**TASK TO CARRY OUT**
The data below is to be set down exactly.

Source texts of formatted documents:

>>

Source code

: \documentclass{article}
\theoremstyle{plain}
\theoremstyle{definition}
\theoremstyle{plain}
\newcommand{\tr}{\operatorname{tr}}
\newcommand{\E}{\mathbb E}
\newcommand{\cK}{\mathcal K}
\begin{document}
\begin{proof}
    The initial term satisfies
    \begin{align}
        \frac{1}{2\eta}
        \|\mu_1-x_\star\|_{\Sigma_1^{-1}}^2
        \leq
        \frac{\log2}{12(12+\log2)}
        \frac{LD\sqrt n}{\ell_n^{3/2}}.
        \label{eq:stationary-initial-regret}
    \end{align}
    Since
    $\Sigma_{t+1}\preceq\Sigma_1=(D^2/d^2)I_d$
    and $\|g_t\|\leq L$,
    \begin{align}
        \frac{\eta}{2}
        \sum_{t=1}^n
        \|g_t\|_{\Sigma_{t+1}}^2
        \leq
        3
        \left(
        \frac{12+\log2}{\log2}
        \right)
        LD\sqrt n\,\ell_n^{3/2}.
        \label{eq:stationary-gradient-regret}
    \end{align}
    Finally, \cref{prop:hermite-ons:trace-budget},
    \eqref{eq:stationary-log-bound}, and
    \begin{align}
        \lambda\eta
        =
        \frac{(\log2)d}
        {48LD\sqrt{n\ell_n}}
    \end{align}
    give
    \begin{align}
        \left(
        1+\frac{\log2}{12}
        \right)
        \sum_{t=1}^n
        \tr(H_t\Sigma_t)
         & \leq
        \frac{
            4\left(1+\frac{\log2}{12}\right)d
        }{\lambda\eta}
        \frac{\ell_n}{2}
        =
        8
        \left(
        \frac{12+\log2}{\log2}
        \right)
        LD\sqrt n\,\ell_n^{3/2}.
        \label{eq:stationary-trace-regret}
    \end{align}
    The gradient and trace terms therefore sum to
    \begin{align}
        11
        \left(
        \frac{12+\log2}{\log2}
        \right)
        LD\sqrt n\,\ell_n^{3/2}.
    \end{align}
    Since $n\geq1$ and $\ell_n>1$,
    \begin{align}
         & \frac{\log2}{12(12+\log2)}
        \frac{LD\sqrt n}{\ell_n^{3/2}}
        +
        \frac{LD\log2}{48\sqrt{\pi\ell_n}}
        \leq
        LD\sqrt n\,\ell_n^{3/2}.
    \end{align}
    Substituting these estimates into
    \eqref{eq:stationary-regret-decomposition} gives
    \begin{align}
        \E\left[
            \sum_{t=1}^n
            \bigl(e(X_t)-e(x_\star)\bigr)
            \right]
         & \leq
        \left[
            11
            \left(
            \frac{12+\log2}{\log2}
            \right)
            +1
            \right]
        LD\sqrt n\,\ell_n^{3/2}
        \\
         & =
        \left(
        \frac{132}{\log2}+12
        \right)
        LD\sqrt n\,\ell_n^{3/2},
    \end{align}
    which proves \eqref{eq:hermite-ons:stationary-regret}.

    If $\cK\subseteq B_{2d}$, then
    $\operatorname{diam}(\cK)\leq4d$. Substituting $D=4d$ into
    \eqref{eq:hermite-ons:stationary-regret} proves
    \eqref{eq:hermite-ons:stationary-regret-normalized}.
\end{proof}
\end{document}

<<

**OUTPUT**
Source code

: \documentclass{article}
\theoremstyle{plain}
\theoremstyle{definition}
\theoremstyle{plain}
\newcommand{\tr}{\operatorname{tr}}
\newcommand{\E}{\mathbb E}
\newcommand{\cK}{\mathcal K}
\begin{document}
\begin{proof}
    The initial term satisfies
    \begin{align}
        \frac{1}{2\eta}
        \|\mu_1-x_\star\|_{\Sigma_1^{-1}}^2
        \leq
        \frac{\log2}{12(12+\log2)}
        \frac{LD\sqrt n}{\ell_n^{3/2}}.
        \label{eq:stationary-initial-regret}
    \end{align}
    Since
    $\Sigma_{t+1}\preceq\Sigma_1=(D^2/d^2)I_d$
    and $\|g_t\|\leq L$,
    \begin{align}
        \frac{\eta}{2}
        \sum_{t=1}^n
        \|g_t\|_{\Sigma_{t+1}}^2
        \leq
        3
        \left(
        \frac{12+\log2}{\log2}
        \right)
        LD\sqrt n\,\ell_n^{3/2}.
        \label{eq:stationary-gradient-regret}
    \end{align}
    Finally, \cref{prop:hermite-ons:trace-budget},
    \eqref{eq:stationary-log-bound}, and
    \begin{align}
        \lambda\eta
        =
        \frac{(\log2)d}
        {48LD\sqrt{n\ell_n}}
    \end{align}
    give
    \begin{align}
        \left(
        1+\frac{\log2}{12}
        \right)
        \sum_{t=1}^n
        \tr(H_t\Sigma_t)
         & \leq
        \frac{
            4\left(1+\frac{\log2}{12}\right)d
        }{\lambda\eta}
        \frac{\ell_n}{2}
        =
        8
        \left(
        \frac{12+\log2}{\log2}
        \right)
        LD\sqrt n\,\ell_n^{3/2}.
        \label{eq:stationary-trace-regret}
    \end{align}
    The gradient and trace terms therefore sum to
    \begin{align}
        11
        \left(
        \frac{12+\log2}{\log2}
        \right)
        LD\sqrt n\,\ell_n^{3/2}.
    \end{align}
    Since $n\geq1$ and $\ell_n>1$,
    \begin{align}
         & \frac{\log2}{12(12+\log2)}
        \frac{LD\sqrt n}{\ell_n^{3/2}}
        +
        \frac{LD\log2}{48\sqrt{\pi\ell_n}}
        \leq
        LD\sqrt n\,\ell_n^{3/2}.
    \end{align}
    Substituting these estimates into
    \eqref{eq:stationary-regret-decomposition} gives
    \begin{align}
        \E\left[
            \sum_{t=1}^n
            \bigl(e(X_t)-e(x_\star)\bigr)
            \right]
         & \leq
        \left[
            11
            \left(
            \frac{12+\log2}{\log2}
            \right)
            +1
            \right]
        LD\sqrt n\,\ell_n^{3/2}
        \\
         & =
        \left(
        \frac{132}{\log2}+12
        \right)
        LD\sqrt n\,\ell_n^{3/2},
    \end{align}
    which proves \eqref{eq:hermite-ons:stationary-regret}.

    If $\cK\subseteq B_{2d}$, then
    $\operatorname{diam}(\cK)\leq4d$. Substituting $D=4d$ into
    \eqref{eq:hermite-ons:stationary-regret} proves
    \eqref{eq:hermite-ons:stationary-regret-normalized}.
\end{proof}
\end{document}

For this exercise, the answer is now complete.